A humanitarian convoy has finally reached the besieged Syrian town of Madaya with life-saving health and food supplies from the United Nations and its partners for the 42,000 desperate residents after reports of people starving to death under encirclement by pro-Government forces.
“Crowds of hungry kids around,” Office of the UN High Commissioner for Refugees (UNHCR) representative Sajjad Malik said via text message this evening from the isolated town as the first four trucks of the 49-truck convoy unloaded in the dark to help relieve a situation that UN officials last week called “horrendous…ghastly,” noting that deliberate starvation of civilians amounts to war crimes.

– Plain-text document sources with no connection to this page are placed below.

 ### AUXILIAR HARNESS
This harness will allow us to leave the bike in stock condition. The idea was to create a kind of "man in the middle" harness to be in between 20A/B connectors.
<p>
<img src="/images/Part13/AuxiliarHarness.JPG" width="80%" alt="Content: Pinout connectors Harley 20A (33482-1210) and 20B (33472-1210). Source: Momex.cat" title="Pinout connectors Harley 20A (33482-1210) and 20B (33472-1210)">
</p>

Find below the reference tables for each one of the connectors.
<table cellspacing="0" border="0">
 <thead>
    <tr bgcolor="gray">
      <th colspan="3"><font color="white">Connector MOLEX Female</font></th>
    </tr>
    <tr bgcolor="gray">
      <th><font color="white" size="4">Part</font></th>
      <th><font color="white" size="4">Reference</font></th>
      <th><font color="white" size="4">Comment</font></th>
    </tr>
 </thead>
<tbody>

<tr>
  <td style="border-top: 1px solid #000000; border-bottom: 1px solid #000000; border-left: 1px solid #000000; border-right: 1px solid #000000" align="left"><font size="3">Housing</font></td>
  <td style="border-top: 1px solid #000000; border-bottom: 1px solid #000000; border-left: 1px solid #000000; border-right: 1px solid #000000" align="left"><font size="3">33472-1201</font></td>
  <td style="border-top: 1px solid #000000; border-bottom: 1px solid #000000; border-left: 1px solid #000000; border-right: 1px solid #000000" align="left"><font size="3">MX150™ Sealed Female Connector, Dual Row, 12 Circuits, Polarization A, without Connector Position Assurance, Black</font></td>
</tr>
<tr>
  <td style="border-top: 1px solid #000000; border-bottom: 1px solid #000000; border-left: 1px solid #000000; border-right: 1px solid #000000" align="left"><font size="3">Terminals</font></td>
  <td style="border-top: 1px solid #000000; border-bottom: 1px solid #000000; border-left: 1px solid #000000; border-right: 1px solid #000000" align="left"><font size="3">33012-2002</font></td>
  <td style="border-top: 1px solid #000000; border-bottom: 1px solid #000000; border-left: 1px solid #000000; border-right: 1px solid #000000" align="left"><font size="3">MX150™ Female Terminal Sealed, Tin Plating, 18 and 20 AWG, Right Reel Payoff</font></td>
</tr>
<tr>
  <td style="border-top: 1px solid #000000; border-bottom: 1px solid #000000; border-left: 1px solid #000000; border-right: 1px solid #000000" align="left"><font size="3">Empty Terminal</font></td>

“It’s heartbreaking to see so many hungry people. It’s cold and raining but there is excitement because we are here with some food and blankets,” he added of the town, where the UN has received credible reports of people dying from starvation and being killed or injured while trying to leave the area, which last received UN humanitarian aid in October.
UN Humanitarian Coordinator in Syria Yacoub El Hillo said today it has taken long and patient negotiations with many parties to facilitate the convoy.
At the same time trucks have left Damascus for Kafraya and Foah, two towns under siege by opposition forces near the Turkish border in northwest Syria, where 20,000 people are also in desperate need, cut off from humanitarian and commercial access since October, as the war between the Government and a whole spectrum of rebel forces nears the start of its sixth year.
The inter-agency convoy to Madaya brought life-saving items, including health, nutrition and food supplies, blankets, shelter materials, and soap for the people. The non-government group Médecins Sans Frontières (MSF) has said 23 people starved to death in the town in December, six of them children.
Additional convoys to the same locations will take place over the coming days, carrying UNHCR aid including blankets, winter clothes, jerry cans, household items and diapers.
Partner agencies are providing food and medicine through the convoys organized by the UN, the International Committee of the Red Cross (ICRC) and the Syrian Arab Red Crescent.
Mr. Hillo noted that while there is much focus on Madaya, where the situation requires an immediate response, the UN and its humanitarian partners are equally concerned about the 4.5 million people living in besieged and hard-to-reach area across Syria, including nearly 400,000 in 15 besieged locations without access to the aid that they desperately need.
In the past year, only 10 per cent of all requests to access these areas were approved and delivered.
“We continue to call on all parties to the conflict to facilitate sustained and unimpeded access to all people in besieged and hard-to-reach areas in Syria,” Mr. Hillo stressed.
On the political front, UN Special Envoy for Syria Staffan de Mistura, who is preparing the ground for political talks beginning in Geneva on 25 January in an effort to end the fighting, concluded a new round of regional consultations on Sunday, meeting in Tehran with Iranian Foreign Minister Mohammad Javad Zarif and his deputy.
He updated them on preparations for the talks, and as he did when he visited Saudi Arabia last week, obtained assurances that current tensions between Iran and Saudi Arabia would not affect the engagement of their government in supporting the Geneva talks.
On Saturday, Mr. de Mistura also had what was described as a useful meeting in Damascus with Syrian Foreign Minister Walid Mouallem, and will now report back to Secretary-General Ban Ki-moon and seek his guidance ahead of the Geneva talks.